Tras el confinamiento, el puesto de la Cultura en nuestro panorama ha quedado, por si alguien tenía dudas, bien definido: a la cola de nuestras preferencias, de nuestro interés y de nuestras reivindicaciones. Sectores como el de servicios, el de turismo y sobre todo el de hostelería pronto florecieron en los medios de comunicación y en boca de la ciudadanía. Y me parece muy bien, pero me parecería mejor si a esos sectores se hubiera unido el de la Cultura, porque la cosa no es eliminar preferencias, sino aunar colectivos. Y el colectivo cultural, pese a lo invisible que pueda parecernos, engloba a muchas personas, que por lo general no disponen de un colchón económico suficientemente grueso como para aguantar varios meses viendo cómo la cartilla se va llenando de saldos negativos y vaciando de ingresos. Pero claro, ¿a quién le importa esto salvo a los directamente implicados y a su círculo más cercano?

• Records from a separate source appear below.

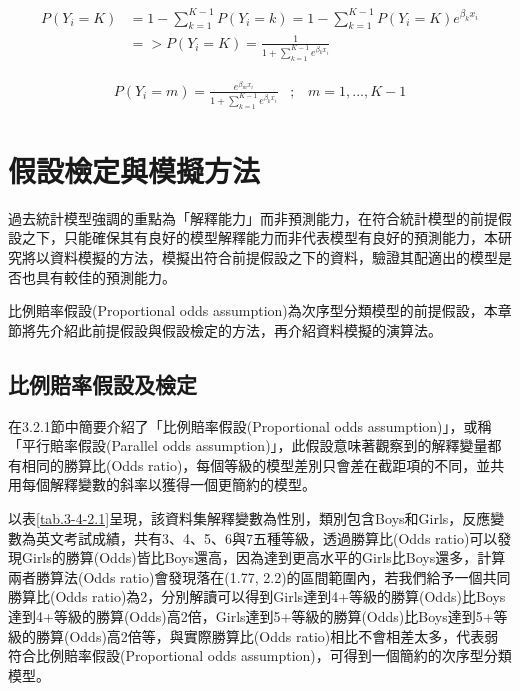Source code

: \begin{equation}
\label{eq.3-2-5.4}
\begin{aligned}
P(Y_i=K)& = 1-\sum_{k=1}^{K-1}P(Y_i=k) = 1-\sum_{k=1}^{K-1}P(Y_i=K)e^{\beta_kx_i}\\&
=>P(Y_i=K) = \frac{1}{1+\sum_{k=1}^{K-1}e^{\beta_kx_i}}
\end{aligned}
\end{equation}


\begin{equation}
\label{eq.3-2-5.5}
\begin{aligned}
P(Y_i=m) = \frac{e^{\beta_{m}x_i}}{1+\sum_{k=1}^{K-1}e^{\beta_{k}x_i}}\;\;\;;\;\;\;m = 1,..., K-1 
\end{aligned}
\end{equation}



\section{假設檢定與模擬方法}

	過去統計模型強調的重點為「解釋能力」而非預測能力，在符合統計模型的前提假設之下，只能確保其有良好的模型解釋能力而非代表模型有良好的預測能力，本研究將以資料模擬的方法，模擬出符合前提假設之下的資料，驗證其配適出的模型是否也具有較佳的預測能力。	
	
	比例賠率假設(Proportional odds assumption)為次序型分類模型的前提假設，本章節將先介紹此前提假設與假設檢定的方法，再介紹資料模擬的演算法。
	

\subsection{比例賠率假設及檢定}

	在3.2.1節中簡要介紹了「比例賠率假設(Proportional odds assumption)」，或稱「平行賠率假設(Parallel odds assumption)」，此假設意味著觀察到的解釋變量都有相同的勝算比(Odds ratio)，每個等級的模型差別只會差在截距項的不同，並共用每個解釋變數的斜率以獲得一個更簡約的模型。
	
	以表\ref{tab.3-4-2.1}呈現，該資料集解釋變數為性別，類別包含Boys和Girls，反應變數為英文考試成績，共有3、4、5、6與7五種等級，透過勝算比(Odds ratio)可以發現Girls的勝算(Odds)皆比Boys還高，因為達到更高水平的Girls比Boys還多，計算兩者勝算法(Odds ratio)會發現落在(1.77, 2.2)的區間範圍內，若我們給予一個共同勝算比(Odds ratio)為2，分別解讀可以得到Girls達到4+等級的勝算(Odds)比Boys達到4+等級的勝算(Odds)高2倍，Girls達到5+等級的勝算(Odds)比Boys達到5+等級的勝算(Odds)高2倍等，與實際勝算比(Odds ratio)相比不會相差太多，代表弱符合比例賠率假設(Proportional odds assumption)，可得到一個簡約的次序型分類模型。
	
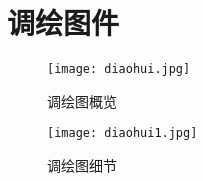 \section{调绘图件}

\begin{figure}[htbp]
\centering
\caption{调绘图概览}
\texttt{[image: diaohui.jpg]}
\end{figure}

\begin{figure}[htbp]
\centering
\caption{调绘图细节}
\texttt{[image: diaohui1.jpg]}
\end{figure}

Nadie se escandaliza, nadie protesta ante el cierre de un teatro o de un cine, o ante la disolución de una asociación cultural o una editorial. Por el contrario, el clamor popular se dispara ante el anuncio de un recorte en el horario del ocio nocturno. Y es que, vamos, a quién se le ocurre robar cinco minutos a una actividad que además de soltar nuestra adrenalina nos sirve para saltarnos a la torera todas las recomendaciones sanitarias vigentes –lo cual, por otro lado, me hace pensar en aquellas fervorosas ovaciones a los sanitarios-.

Que nadie quiera ver una animadversión hacia la hostelería, porque tal animadversión no existe. Mi propio hermano vive desde hace años de ella, y me agrada ver bares, cafeterías y demás con su clientela, pero también sé diferenciar entre un negocio respetado y uno utilizado solamente para esparcimiento de nuestros vicios, porque, ¿qué ocurrió los primeros días del confinamiento? Pues que muchos negocios volvieron a bajar su persiana ante la avalancha de clientes y el nulo respeto a las condiciones mínimas.

Resulta triste comprobar cómo la débil luz de nuestra Cultura se va extinguiendo día a día en esta «nueva normalidad». El colectivo que engloba a nuestros artistas se va haciendo invisible, se va diluyendo como un azucarillo en un café, agonizando en silencio. ¿Para qué gritar cuando nadie quiere oírnos?

No quiero imaginar cómo sería un mundo sin libros, sin nuevos autores y autoras, sin actrices y actores, sin representaciones, sin espectáculos de calle, sin música. Personalmente, ya no sería un mundo en el que quisiera habitar. Confío en que esa tragedia nunca llegue. Pero si llega quizá sería el momento de quitarse la mascarilla y dejar que el verdadero virus, el de la ausencia de Cultura, se cuele en nuestro organismo y proceda como le venga en gana.